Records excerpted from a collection

▼

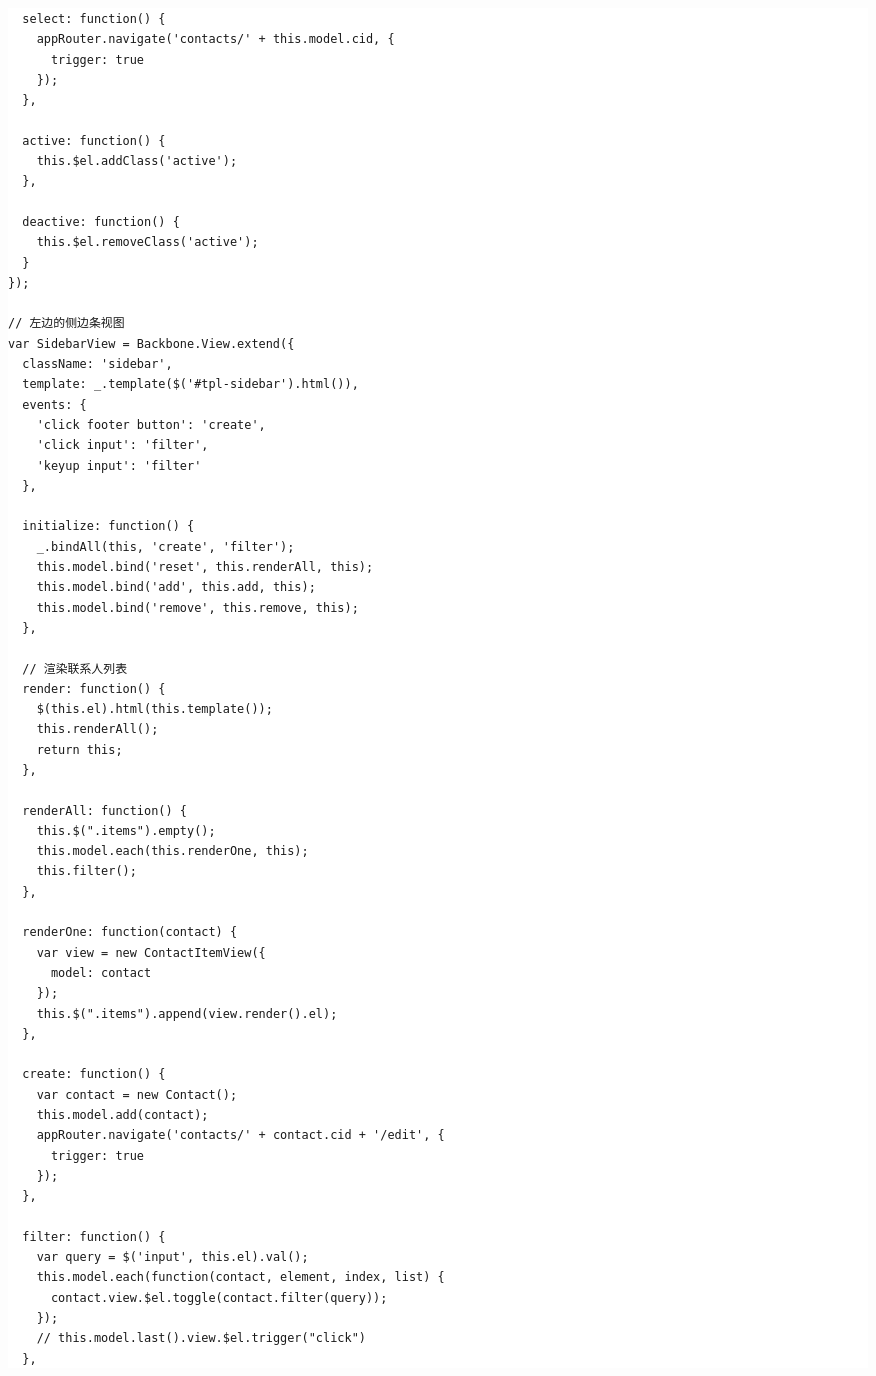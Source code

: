       select: function() {
        appRouter.navigate('contacts/' + this.model.cid, {
          trigger: true
        });
      },

      active: function() {
        this.$el.addClass('active');
      },
      
      deactive: function() {
        this.$el.removeClass('active');
      }
    });

    // 左边的侧边条视图
    var SidebarView = Backbone.View.extend({
      className: 'sidebar',
      template: _.template($('#tpl-sidebar').html()),
      events: {
        'click footer button': 'create',
        'click input': 'filter',
        'keyup input': 'filter'
      },

      initialize: function() {
        _.bindAll(this, 'create', 'filter');
        this.model.bind('reset', this.renderAll, this);
        this.model.bind('add', this.add, this);
        this.model.bind('remove', this.remove, this);
      },

      // 渲染联系人列表
      render: function() {
        $(this.el).html(this.template());
        this.renderAll();
        return this;
      },

      renderAll: function() {
        this.$(".items").empty();
        this.model.each(this.renderOne, this);
        this.filter();
      },

      renderOne: function(contact) {
        var view = new ContactItemView({
          model: contact
        });
        this.$(".items").append(view.render().el);
      },

      create: function() {
        var contact = new Contact();
        this.model.add(contact);
        appRouter.navigate('contacts/' + contact.cid + '/edit', {
          trigger: true
        });
      },

      filter: function() {
        var query = $('input', this.el).val();
        this.model.each(function(contact, element, index, list) {
          contact.view.$el.toggle(contact.filter(query));
        });
        // this.model.last().view.$el.trigger("click")
      },
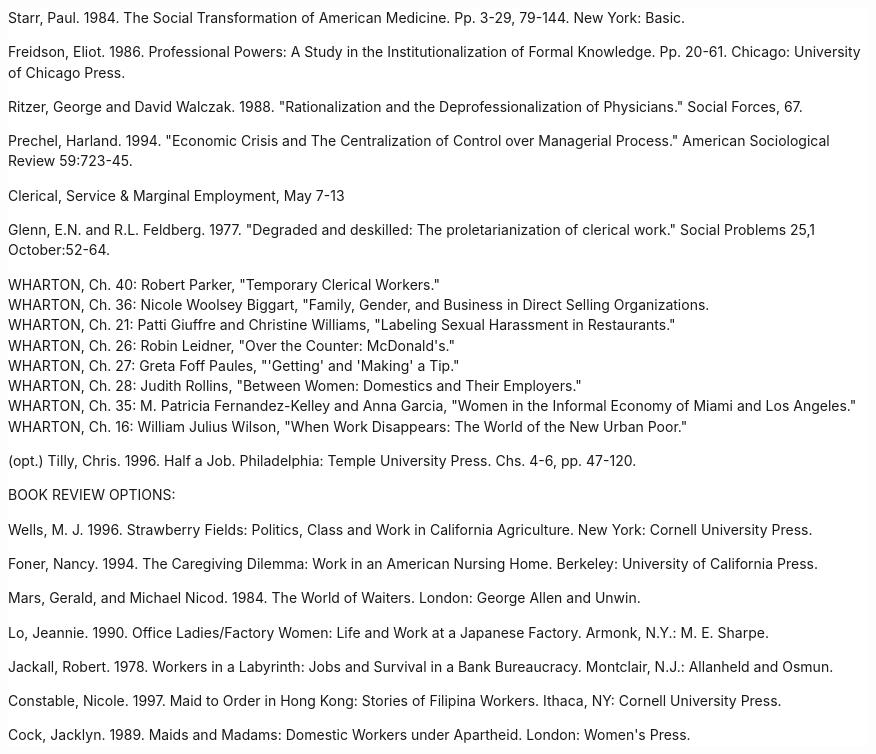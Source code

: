 Starr, Paul.  1984.  The Social Transformation of American Medicine. Pp. 3-29,
79-144.  New York:  Basic.

Freidson, Eliot.  1986.  Professional Powers:  A Study in the
Institutionalization of Formal Knowledge.  Pp. 20-61.  Chicago: University of
Chicago Press.

Ritzer, George and David Walczak.  1988.  "Rationalization and the
Deprofessionalization of Physicians."  Social Forces, 67.

Prechel, Harland.  1994.  "Economic Crisis and The Centralization of Control
over Managerial Process."  American Sociological Review 59:723-45.  


Clerical, Service & Marginal Employment, May 7-13

Glenn, E.N. and R.L. Feldberg.  1977.  "Degraded and deskilled:  The
proletarianization of clerical work."  Social Problems 25,1 October:52-64.

WHARTON, Ch. 40:  Robert Parker, "Temporary Clerical Workers."  
WHARTON, Ch. 36:  Nicole Woolsey Biggart, "Family, Gender, and Business in
Direct Selling Organizations.  
WHARTON, Ch. 21:  Patti Giuffre and Christine Williams, "Labeling Sexual
Harassment in Restaurants."  
WHARTON, Ch. 26:  Robin Leidner, "Over the Counter:  McDonald's."  
WHARTON, Ch. 27:  Greta Foff Paules, "'Getting' and 'Making' a Tip."  
WHARTON, Ch. 28:  Judith Rollins, "Between Women:  Domestics and Their
Employers."  
WHARTON, Ch. 35:  M. Patricia Fernandez-Kelley and Anna Garcia, "Women in the
Informal Economy of Miami and Los Angeles."  
WHARTON, Ch. 16:  William Julius Wilson, "When Work Disappears:  The World of
the New Urban Poor."

(opt.) Tilly, Chris.  1996.  Half a Job.  Philadelphia:  Temple University
Press.  Chs. 4-6, pp. 47-120.

BOOK REVIEW OPTIONS:

Wells, M. J.  1996.  Strawberry Fields:  Politics, Class and Work in
California Agriculture.  New York:  Cornell University Press.

Foner, Nancy.  1994.  The Caregiving Dilemma:  Work in an American Nursing
Home.  Berkeley:  University of California Press.

Mars, Gerald, and Michael Nicod.  1984.  The World of Waiters.  London:
George Allen and Unwin.

Lo, Jeannie.  1990.  Office Ladies/Factory Women:  Life and Work at a Japanese
Factory.  Armonk, N.Y.:  M. E. Sharpe.

Jackall, Robert.  1978.  Workers in a Labyrinth:  Jobs and Survival in a Bank
Bureaucracy.  Montclair, N.J.:  Allanheld and Osmun.

Constable, Nicole.  1997.  Maid to Order in Hong Kong:  Stories of Filipina
Workers.  Ithaca, NY:  Cornell University Press.

Cock, Jacklyn.  1989.  Maids and Madams:  Domestic Workers under Apartheid.
London:  Women's Press.
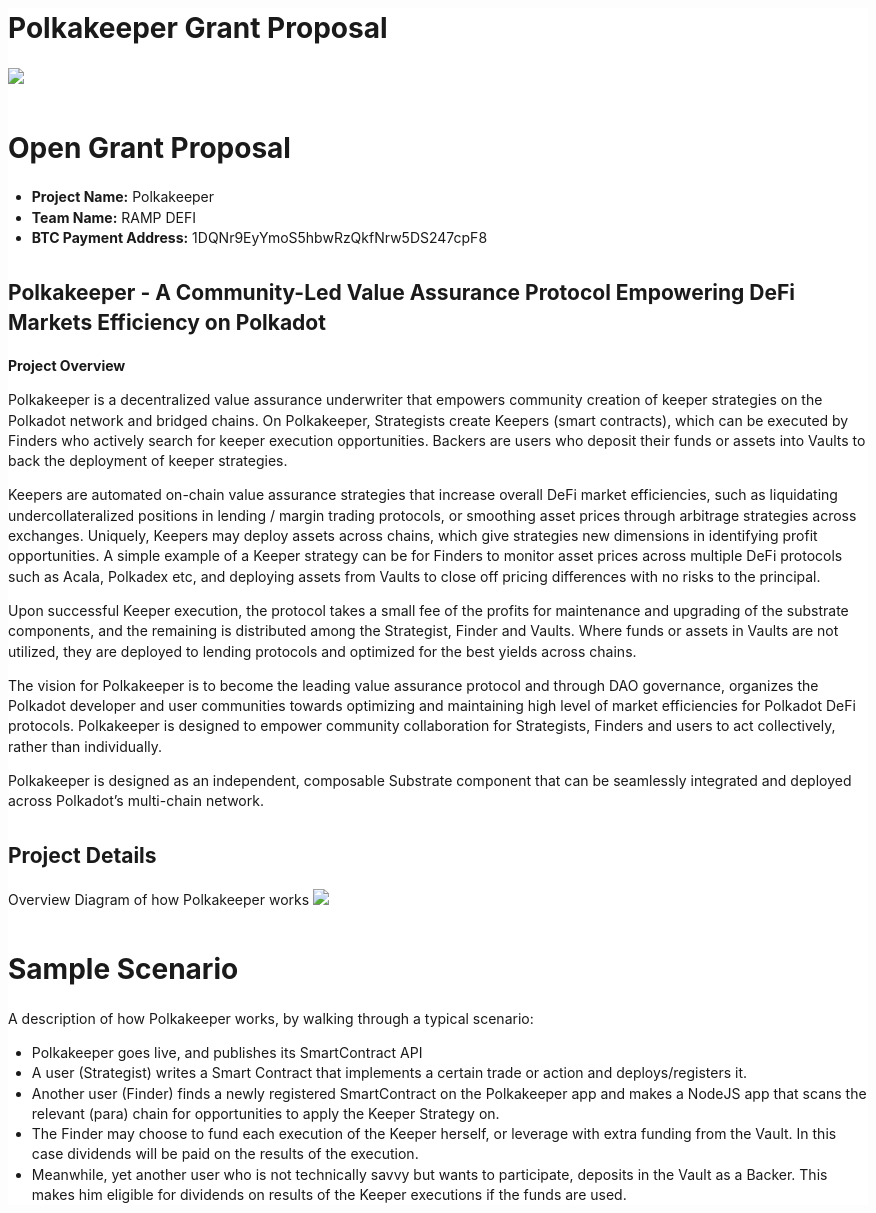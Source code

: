 # Polkakeeper Grant Proposal
![](https://rampdefi.com/polkakeeper/digitalassets/polkakeeperlogo.png)

# Open Grant Proposal

* **Project Name:** Polkakeeper
* **Team Name:** RAMP DEFI
* **BTC Payment Address:** 1DQNr9EyYmoS5hbwRzQkfNrw5DS247cpF8

## Polkakeeper - A Community-Led Value Assurance Protocol Empowering DeFi Markets Efficiency on Polkadot


**Project Overview**

Polkakeeper is a decentralized value assurance underwriter that empowers community creation of keeper strategies on the Polkadot network and bridged chains. On Polkakeeper, Strategists create Keepers (smart contracts), which can be executed by Finders who actively search for keeper execution opportunities. Backers are users who deposit their funds or assets into Vaults to back the deployment of keeper strategies. 

Keepers are automated on-chain value assurance strategies that increase overall DeFi market efficiencies, such as liquidating undercollateralized positions in lending / margin trading protocols, or smoothing asset prices through arbitrage strategies across exchanges. Uniquely, Keepers may deploy assets across chains, which give strategies new dimensions in identifying profit opportunities. A simple example of a Keeper strategy can be for Finders to monitor asset prices across multiple DeFi protocols such as Acala, Polkadex etc, and deploying assets from Vaults to close off pricing differences with no risks to the principal.

Upon successful Keeper execution, the protocol takes a small fee of the profits for maintenance and upgrading of the substrate components, and the remaining is distributed among the Strategist, Finder and Vaults. Where funds or assets in Vaults are not utilized, they are deployed to lending protocols and optimized for the best yields across chains.

The vision for Polkakeeper is to become the leading value assurance protocol and through DAO governance, organizes the Polkadot developer and user communities towards optimizing and maintaining high level of market efficiencies for Polkadot DeFi protocols. Polkakeeper is designed to empower community collaboration for Strategists, Finders and users to act collectively, rather than individually.

Polkakeeper is designed as an independent, composable Substrate component that can be seamlessly integrated and deployed across Polkadot’s multi-chain network.


## Project Details 

Overview Diagram of how Polkakeeper works
![](https://rampdefi.com/polkakeeper/digitalassets/technical_diagram.png)


# Sample Scenario
A description of how Polkakeeper works, by walking through a typical scenario:
* Polkakeeper goes live, and publishes its SmartContract API
* A user (Strategist) writes a Smart Contract that implements a certain trade or action and deploys/registers it.
* Another user (Finder) finds a newly registered SmartContract on the Polkakeeper app and makes a NodeJS app that scans the relevant (para) chain for opportunities to apply the Keeper Strategy on.
* The Finder may choose to fund each execution of the Keeper herself, or leverage with extra funding from the Vault. In this case dividends will be paid on the results of the execution.
* Meanwhile, yet another user who is not technically savvy but wants to participate, deposits in the Vault as a Backer. This makes him eligible for dividends on results of the Keeper executions if the funds are used.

▲

*What is needed*: Copy from the entries above each line in which the string "filter" can be found.

*Exercise result*:
        'click input': 'filter',
        'keyup input': 'filter'
        _.bindAll(this, 'create', 'filter');
        this.filter();
      filter: function() {
          contact.view.$el.toggle(contact.filter(query));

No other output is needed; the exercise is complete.